Start of Data records
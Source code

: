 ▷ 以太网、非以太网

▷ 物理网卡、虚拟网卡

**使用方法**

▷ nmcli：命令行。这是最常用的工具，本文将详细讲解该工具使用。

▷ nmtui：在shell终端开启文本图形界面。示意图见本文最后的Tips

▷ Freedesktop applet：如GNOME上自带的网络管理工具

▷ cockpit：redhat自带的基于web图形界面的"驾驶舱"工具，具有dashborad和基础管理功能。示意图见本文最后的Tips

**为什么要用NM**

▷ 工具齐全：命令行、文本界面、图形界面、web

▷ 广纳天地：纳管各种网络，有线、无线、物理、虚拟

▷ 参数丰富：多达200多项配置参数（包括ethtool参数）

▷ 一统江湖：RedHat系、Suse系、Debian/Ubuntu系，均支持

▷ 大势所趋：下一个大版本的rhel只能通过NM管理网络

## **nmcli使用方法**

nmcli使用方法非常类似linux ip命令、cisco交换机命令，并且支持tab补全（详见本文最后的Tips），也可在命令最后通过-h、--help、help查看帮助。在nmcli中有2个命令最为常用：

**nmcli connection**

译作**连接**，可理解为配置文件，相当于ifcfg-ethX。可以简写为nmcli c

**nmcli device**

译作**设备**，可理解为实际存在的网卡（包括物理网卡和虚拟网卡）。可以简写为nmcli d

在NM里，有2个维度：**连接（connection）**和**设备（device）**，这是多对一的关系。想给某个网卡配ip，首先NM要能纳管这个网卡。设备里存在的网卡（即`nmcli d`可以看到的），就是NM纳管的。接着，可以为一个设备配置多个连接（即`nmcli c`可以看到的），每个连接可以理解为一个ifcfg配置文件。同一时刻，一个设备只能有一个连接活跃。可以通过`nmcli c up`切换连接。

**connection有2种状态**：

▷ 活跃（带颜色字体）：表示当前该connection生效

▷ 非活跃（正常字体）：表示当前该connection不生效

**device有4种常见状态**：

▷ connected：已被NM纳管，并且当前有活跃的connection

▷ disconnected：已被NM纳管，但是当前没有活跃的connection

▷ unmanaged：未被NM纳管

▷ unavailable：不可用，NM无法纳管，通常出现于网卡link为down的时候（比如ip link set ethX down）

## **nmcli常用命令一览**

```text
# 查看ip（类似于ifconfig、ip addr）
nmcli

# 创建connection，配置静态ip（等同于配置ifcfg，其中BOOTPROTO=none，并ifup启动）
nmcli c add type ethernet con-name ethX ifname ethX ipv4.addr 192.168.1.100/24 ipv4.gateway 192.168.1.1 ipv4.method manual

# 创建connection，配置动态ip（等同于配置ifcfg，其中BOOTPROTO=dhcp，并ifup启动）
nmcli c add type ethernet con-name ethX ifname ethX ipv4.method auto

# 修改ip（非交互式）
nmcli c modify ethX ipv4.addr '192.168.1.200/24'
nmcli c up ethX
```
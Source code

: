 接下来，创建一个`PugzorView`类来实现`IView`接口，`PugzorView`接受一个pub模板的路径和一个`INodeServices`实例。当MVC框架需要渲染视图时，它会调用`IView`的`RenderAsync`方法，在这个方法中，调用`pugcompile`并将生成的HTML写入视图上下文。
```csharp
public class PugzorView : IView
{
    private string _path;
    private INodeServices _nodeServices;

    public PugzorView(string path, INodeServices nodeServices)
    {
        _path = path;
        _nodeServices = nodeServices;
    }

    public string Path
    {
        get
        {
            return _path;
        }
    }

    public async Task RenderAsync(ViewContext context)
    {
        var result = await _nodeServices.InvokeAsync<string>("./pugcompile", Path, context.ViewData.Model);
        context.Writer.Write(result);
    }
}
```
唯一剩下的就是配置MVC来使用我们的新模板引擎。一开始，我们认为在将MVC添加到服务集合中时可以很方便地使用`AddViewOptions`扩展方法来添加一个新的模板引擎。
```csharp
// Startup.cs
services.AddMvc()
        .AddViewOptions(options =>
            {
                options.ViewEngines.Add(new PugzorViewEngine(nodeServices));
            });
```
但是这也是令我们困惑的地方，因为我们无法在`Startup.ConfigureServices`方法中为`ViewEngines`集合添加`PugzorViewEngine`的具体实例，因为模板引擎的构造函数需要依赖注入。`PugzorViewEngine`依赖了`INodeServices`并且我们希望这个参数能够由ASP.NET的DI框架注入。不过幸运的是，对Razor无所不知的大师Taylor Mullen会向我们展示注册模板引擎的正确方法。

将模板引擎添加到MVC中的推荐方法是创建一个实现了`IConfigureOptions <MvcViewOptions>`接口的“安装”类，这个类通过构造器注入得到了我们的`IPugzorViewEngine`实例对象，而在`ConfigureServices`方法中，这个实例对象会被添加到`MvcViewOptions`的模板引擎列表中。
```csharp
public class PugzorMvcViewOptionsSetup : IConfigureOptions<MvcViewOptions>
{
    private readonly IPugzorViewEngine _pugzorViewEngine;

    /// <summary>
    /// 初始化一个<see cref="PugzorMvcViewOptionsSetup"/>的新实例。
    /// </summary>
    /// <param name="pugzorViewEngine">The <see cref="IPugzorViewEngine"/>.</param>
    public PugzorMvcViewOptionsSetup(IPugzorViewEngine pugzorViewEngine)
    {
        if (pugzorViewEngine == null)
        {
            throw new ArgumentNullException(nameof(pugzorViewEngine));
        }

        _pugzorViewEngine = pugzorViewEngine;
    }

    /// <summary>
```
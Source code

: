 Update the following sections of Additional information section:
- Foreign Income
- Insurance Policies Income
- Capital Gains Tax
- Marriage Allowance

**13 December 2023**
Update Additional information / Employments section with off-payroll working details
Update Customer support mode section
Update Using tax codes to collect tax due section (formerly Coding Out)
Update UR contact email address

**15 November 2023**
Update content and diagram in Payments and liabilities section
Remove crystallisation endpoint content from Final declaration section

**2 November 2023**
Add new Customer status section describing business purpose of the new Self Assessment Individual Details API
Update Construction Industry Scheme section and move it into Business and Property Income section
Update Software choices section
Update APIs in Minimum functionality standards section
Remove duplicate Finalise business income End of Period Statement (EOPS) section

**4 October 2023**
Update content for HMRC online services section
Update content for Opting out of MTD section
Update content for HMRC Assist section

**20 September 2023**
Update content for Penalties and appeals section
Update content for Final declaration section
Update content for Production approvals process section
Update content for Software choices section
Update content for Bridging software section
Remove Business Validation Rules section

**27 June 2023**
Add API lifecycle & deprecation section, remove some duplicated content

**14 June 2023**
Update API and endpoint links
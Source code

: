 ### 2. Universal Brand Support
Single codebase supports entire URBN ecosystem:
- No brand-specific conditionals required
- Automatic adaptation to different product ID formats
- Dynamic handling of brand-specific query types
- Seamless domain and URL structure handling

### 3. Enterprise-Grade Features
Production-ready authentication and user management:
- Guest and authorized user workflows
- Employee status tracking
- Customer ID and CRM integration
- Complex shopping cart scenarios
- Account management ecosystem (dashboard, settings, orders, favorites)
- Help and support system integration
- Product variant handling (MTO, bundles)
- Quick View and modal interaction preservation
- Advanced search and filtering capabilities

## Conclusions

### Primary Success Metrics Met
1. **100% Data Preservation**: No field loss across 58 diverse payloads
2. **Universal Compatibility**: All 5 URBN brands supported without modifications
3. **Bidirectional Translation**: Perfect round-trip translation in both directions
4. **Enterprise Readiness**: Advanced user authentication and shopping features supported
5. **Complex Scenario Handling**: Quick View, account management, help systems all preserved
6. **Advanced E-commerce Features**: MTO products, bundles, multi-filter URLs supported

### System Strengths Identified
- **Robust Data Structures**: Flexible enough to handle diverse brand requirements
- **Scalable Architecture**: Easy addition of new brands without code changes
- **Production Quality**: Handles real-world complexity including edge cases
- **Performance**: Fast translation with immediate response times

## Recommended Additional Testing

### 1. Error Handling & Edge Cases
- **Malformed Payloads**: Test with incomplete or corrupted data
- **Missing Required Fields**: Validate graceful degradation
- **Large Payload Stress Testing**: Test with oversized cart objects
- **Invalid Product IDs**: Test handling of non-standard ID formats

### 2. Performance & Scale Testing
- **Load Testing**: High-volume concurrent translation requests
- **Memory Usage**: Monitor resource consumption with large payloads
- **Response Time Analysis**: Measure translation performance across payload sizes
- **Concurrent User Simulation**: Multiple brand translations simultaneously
End of Data records
- **The problem**:
Copy, exactly and only, the lines above that begin with the one containing "- Complex shopping cart scenarios" and finish with the one containing "- **Missing Required".

- **Output for this task**:
- Complex shopping cart scenarios
- Account management ecosystem (dashboard, settings, orders, favorites)
- Help and support system integration
- Product variant handling (MTO, bundles)
- Quick View and modal interaction preservation
- Advanced search and filtering capabilities

## Conclusions

### Primary Success Metrics Met
1. **100% Data Preservation**: No field loss across 58 diverse payloads
2. **Universal Compatibility**: All 5 URBN brands supported without modifications
3. **Bidirectional Translation**: Perfect round-trip translation in both directions
4. **Enterprise Readiness**: Advanced user authentication and shopping features supported
5. **Complex Scenario Handling**: Quick View, account management, help systems all preserved
6. **Advanced E-commerce Features**: MTO products, bundles, multi-filter URLs supported

### System Strengths Identified
- **Robust Data Structures**: Flexible enough to handle diverse brand requirements
- **Scalable Architecture**: Easy addition of new brands without code changes
- **Production Quality**: Handles real-world complexity including edge cases
- **Performance**: Fast translation with immediate response times

## Recommended Additional Testing

### 1. Error Handling & Edge Cases
- **Malformed Payloads**: Test with incomplete or corrupted data
- **Missing Required Fields**: Validate graceful degradation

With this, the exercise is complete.